[Stored data]
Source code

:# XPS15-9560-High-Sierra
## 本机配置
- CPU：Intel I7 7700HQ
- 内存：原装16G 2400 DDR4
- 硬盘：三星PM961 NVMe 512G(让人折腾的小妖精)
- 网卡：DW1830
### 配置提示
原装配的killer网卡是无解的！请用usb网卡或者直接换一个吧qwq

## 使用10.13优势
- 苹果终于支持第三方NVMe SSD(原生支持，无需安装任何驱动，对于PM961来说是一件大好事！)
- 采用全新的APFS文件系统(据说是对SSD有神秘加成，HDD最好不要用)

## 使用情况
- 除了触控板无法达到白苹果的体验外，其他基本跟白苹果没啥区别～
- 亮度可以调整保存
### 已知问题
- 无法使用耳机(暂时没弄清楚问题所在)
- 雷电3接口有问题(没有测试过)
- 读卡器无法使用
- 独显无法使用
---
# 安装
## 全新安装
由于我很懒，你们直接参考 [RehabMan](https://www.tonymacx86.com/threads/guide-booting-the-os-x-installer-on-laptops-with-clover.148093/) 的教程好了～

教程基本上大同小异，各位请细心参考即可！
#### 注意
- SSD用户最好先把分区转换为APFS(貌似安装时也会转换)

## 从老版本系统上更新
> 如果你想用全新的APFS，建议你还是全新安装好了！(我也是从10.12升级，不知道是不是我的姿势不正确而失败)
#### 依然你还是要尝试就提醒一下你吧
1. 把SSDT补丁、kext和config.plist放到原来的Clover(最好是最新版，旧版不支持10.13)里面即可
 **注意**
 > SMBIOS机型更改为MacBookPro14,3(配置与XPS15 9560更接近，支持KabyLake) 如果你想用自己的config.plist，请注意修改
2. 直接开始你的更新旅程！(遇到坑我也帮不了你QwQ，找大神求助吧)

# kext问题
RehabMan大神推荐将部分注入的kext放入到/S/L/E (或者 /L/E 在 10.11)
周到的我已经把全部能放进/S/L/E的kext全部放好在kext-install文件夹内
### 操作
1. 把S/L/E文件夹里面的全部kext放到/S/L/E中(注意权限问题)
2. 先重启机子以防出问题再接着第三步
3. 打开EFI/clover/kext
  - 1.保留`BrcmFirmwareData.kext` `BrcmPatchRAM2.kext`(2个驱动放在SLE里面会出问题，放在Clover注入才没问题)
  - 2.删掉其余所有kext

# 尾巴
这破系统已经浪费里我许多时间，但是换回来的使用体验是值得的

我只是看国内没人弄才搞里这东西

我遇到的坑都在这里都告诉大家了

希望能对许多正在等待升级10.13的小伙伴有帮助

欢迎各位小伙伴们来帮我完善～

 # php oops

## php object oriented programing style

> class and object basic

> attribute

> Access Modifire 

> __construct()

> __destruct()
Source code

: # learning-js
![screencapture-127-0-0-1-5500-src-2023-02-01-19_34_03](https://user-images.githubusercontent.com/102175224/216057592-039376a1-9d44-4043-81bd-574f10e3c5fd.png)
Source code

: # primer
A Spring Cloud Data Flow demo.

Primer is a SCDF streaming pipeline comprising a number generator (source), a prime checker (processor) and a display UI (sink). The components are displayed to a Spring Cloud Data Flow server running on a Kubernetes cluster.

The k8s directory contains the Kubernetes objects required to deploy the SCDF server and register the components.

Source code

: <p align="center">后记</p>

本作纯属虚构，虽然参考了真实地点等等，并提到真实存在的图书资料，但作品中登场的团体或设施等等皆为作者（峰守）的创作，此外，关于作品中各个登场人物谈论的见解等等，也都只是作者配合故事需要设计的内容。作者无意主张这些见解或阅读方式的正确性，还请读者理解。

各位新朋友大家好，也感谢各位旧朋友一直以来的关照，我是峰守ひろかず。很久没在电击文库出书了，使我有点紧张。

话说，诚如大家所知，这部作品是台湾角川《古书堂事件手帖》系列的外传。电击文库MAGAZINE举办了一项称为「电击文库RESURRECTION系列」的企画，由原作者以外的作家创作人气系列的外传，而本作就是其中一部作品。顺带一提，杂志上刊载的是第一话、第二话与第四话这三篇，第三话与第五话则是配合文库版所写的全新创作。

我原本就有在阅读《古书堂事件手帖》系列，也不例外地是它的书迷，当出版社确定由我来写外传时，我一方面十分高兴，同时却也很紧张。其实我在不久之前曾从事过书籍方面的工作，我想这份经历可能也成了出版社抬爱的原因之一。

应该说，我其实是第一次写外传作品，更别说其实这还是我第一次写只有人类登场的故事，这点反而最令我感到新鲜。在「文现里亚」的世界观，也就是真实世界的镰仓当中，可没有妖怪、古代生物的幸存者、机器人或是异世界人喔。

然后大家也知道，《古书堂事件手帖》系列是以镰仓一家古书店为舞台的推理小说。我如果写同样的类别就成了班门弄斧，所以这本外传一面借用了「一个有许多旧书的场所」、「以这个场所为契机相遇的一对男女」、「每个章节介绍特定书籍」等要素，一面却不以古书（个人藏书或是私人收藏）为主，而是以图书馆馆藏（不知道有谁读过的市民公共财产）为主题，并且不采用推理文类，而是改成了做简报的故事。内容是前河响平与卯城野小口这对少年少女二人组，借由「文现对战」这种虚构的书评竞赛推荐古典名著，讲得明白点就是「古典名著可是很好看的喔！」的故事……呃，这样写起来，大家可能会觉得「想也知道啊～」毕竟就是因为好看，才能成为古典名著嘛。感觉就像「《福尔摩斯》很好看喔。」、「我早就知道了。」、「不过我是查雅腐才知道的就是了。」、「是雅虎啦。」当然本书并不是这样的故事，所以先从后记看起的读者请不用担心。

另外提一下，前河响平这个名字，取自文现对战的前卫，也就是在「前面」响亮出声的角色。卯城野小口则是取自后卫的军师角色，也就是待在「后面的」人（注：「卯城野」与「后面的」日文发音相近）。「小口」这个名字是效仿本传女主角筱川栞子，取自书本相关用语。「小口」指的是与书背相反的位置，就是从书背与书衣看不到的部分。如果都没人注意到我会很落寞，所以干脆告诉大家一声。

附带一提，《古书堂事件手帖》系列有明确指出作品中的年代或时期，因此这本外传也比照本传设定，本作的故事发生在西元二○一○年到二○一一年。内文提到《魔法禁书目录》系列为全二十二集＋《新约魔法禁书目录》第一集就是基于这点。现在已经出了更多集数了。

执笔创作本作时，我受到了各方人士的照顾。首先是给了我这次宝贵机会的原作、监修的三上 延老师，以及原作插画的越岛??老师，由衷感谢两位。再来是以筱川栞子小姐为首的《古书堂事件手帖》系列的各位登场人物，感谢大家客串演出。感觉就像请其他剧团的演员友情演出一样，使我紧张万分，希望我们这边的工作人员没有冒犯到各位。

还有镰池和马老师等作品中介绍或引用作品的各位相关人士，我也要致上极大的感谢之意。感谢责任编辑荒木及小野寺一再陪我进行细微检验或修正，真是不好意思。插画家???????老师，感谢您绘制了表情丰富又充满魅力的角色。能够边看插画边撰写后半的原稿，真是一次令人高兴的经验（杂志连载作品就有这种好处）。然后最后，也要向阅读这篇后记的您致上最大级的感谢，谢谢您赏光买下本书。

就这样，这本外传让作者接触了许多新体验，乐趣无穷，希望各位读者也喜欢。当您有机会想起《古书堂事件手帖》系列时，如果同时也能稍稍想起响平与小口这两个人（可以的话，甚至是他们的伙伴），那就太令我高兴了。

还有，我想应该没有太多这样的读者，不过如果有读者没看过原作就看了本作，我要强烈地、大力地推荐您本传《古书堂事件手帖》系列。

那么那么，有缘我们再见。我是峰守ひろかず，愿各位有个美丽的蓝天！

■ **THE TASK**
Every entry is to be restated word for word, with nothing dropped.

■ **FINAL ANSWER**
Source code

:# XPS15-9560-High-Sierra
## 本机配置
- CPU：Intel I7 7700HQ
- 内存：原装16G 2400 DDR4
- 硬盘：三星PM961 NVMe 512G(让人折腾的小妖精)
- 网卡：DW1830
### 配置提示
原装配的killer网卡是无解的！请用usb网卡或者直接换一个吧qwq

## 使用10.13优势
- 苹果终于支持第三方NVMe SSD(原生支持，无需安装任何驱动，对于PM961来说是一件大好事！)
- 采用全新的APFS文件系统(据说是对SSD有神秘加成，HDD最好不要用)

## 使用情况
- 除了触控板无法达到白苹果的体验外，其他基本跟白苹果没啥区别～
- 亮度可以调整保存
### 已知问题
- 无法使用耳机(暂时没弄清楚问题所在)
- 雷电3接口有问题(没有测试过)
- 读卡器无法使用
- 独显无法使用
---
# 安装
## 全新安装
由于我很懒，你们直接参考 [RehabMan](https://www.tonymacx86.com/threads/guide-booting-the-os-x-installer-on-laptops-with-clover.148093/) 的教程好了～

教程基本上大同小异，各位请细心参考即可！
#### 注意
- SSD用户最好先把分区转换为APFS(貌似安装时也会转换)

## 从老版本系统上更新
> 如果你想用全新的APFS，建议你还是全新安装好了！(我也是从10.12升级，不知道是不是我的姿势不正确而失败)
#### 依然你还是要尝试就提醒一下你吧
1. 把SSDT补丁、kext和config.plist放到原来的Clover(最好是最新版，旧版不支持10.13)里面即可
 **注意**
 > SMBIOS机型更改为MacBookPro14,3(配置与XPS15 9560更接近，支持KabyLake) 如果你想用自己的config.plist，请注意修改
2. 直接开始你的更新旅程！(遇到坑我也帮不了你QwQ，找大神求助吧)

# kext问题
RehabMan大神推荐将部分注入的kext放入到/S/L/E (或者 /L/E 在 10.11)
周到的我已经把全部能放进/S/L/E的kext全部放好在kext-install文件夹内
### 操作
1. 把S/L/E文件夹里面的全部kext放到/S/L/E中(注意权限问题)
2. 先重启机子以防出问题再接着第三步
3. 打开EFI/clover/kext
  - 1.保留`BrcmFirmwareData.kext` `BrcmPatchRAM2.kext`(2个驱动放在SLE里面会出问题，放在Clover注入才没问题)
  - 2.删掉其余所有kext

# 尾巴
这破系统已经浪费里我许多时间，但是换回来的使用体验是值得的

我只是看国内没人弄才搞里这东西

我遇到的坑都在这里都告诉大家了

希望能对许多正在等待升级10.13的小伙伴有帮助

欢迎各位小伙伴们来帮我完善～

 # php oops

## php object oriented programing style

> class and object basic

> attribute

> Access Modifire 

> __construct()

> __destruct()
Source code

: # learning-js
![screencapture-127-0-0-1-5500-src-2023-02-01-19_34_03](https://user-images.githubusercontent.com/102175224/216057592-039376a1-9d44-4043-81bd-574f10e3c5fd.png)
Source code

: # primer
A Spring Cloud Data Flow demo.

Primer is a SCDF streaming pipeline comprising a number generator (source), a prime checker (processor) and a display UI (sink). The components are displayed to a Spring Cloud Data Flow server running on a Kubernetes cluster.

The k8s directory contains the Kubernetes objects required to deploy the SCDF server and register the components.

Source code

: <p align="center">后记</p>

本作纯属虚构，虽然参考了真实地点等等，并提到真实存在的图书资料，但作品中登场的团体或设施等等皆为作者（峰守）的创作，此外，关于作品中各个登场人物谈论的见解等等，也都只是作者配合故事需要设计的内容。作者无意主张这些见解或阅读方式的正确性，还请读者理解。

各位新朋友大家好，也感谢各位旧朋友一直以来的关照，我是峰守ひろかず。很久没在电击文库出书了，使我有点紧张。

话说，诚如大家所知，这部作品是台湾角川《古书堂事件手帖》系列的外传。电击文库MAGAZINE举办了一项称为「电击文库RESURRECTION系列」的企画，由原作者以外的作家创作人气系列的外传，而本作就是其中一部作品。顺带一提，杂志上刊载的是第一话、第二话与第四话这三篇，第三话与第五话则是配合文库版所写的全新创作。

我原本就有在阅读《古书堂事件手帖》系列，也不例外地是它的书迷，当出版社确定由我来写外传时，我一方面十分高兴，同时却也很紧张。其实我在不久之前曾从事过书籍方面的工作，我想这份经历可能也成了出版社抬爱的原因之一。

应该说，我其实是第一次写外传作品，更别说其实这还是我第一次写只有人类登场的故事，这点反而最令我感到新鲜。在「文现里亚」的世界观，也就是真实世界的镰仓当中，可没有妖怪、古代生物的幸存者、机器人或是异世界人喔。

然后大家也知道，《古书堂事件手帖》系列是以镰仓一家古书店为舞台的推理小说。我如果写同样的类别就成了班门弄斧，所以这本外传一面借用了「一个有许多旧书的场所」、「以这个场所为契机相遇的一对男女」、「每个章节介绍特定书籍」等要素，一面却不以古书（个人藏书或是私人收藏）为主，而是以图书馆馆藏（不知道有谁读过的市民公共财产）为主题，并且不采用推理文类，而是改成了做简报的故事。内容是前河响平与卯城野小口这对少年少女二人组，借由「文现对战」这种虚构的书评竞赛推荐古典名著，讲得明白点就是「古典名著可是很好看的喔！」的故事……呃，这样写起来，大家可能会觉得「想也知道啊～」毕竟就是因为好看，才能成为古典名著嘛。感觉就像「《福尔摩斯》很好看喔。」、「我早就知道了。」、「不过我是查雅腐才知道的就是了。」、「是雅虎啦。」当然本书并不是这样的故事，所以先从后记看起的读者请不用担心。

另外提一下，前河响平这个名字，取自文现对战的前卫，也就是在「前面」响亮出声的角色。卯城野小口则是取自后卫的军师角色，也就是待在「后面的」人（注：「卯城野」与「后面的」日文发音相近）。「小口」这个名字是效仿本传女主角筱川栞子，取自书本相关用语。「小口」指的是与书背相反的位置，就是从书背与书衣看不到的部分。如果都没人注意到我会很落寞，所以干脆告诉大家一声。

附带一提，《古书堂事件手帖》系列有明确指出作品中的年代或时期，因此这本外传也比照本传设定，本作的故事发生在西元二○一○年到二○一一年。内文提到《魔法禁书目录》系列为全二十二集＋《新约魔法禁书目录》第一集就是基于这点。现在已经出了更多集数了。

执笔创作本作时，我受到了各方人士的照顾。首先是给了我这次宝贵机会的原作、监修的三上 延老师，以及原作插画的越岛??老师，由衷感谢两位。再来是以筱川栞子小姐为首的《古书堂事件手帖》系列的各位登场人物，感谢大家客串演出。感觉就像请其他剧团的演员友情演出一样，使我紧张万分，希望我们这边的工作人员没有冒犯到各位。

还有镰池和马老师等作品中介绍或引用作品的各位相关人士，我也要致上极大的感谢之意。感谢责任编辑荒木及小野寺一再陪我进行细微检验或修正，真是不好意思。插画家???????老师，感谢您绘制了表情丰富又充满魅力的角色。能够边看插画边撰写后半的原稿，真是一次令人高兴的经验（杂志连载作品就有这种好处）。然后最后，也要向阅读这篇后记的您致上最大级的感谢，谢谢您赏光买下本书。

就这样，这本外传让作者接触了许多新体验，乐趣无穷，希望各位读者也喜欢。当您有机会想起《古书堂事件手帖》系列时，如果同时也能稍稍想起响平与小口这两个人（可以的话，甚至是他们的伙伴），那就太令我高兴了。

还有，我想应该没有太多这样的读者，不过如果有读者没看过原作就看了本作，我要强烈地、大力地推荐您本传《古书堂事件手帖》系列。

那么那么，有缘我们再见。我是峰守ひろかず，愿各位有个美丽的蓝天！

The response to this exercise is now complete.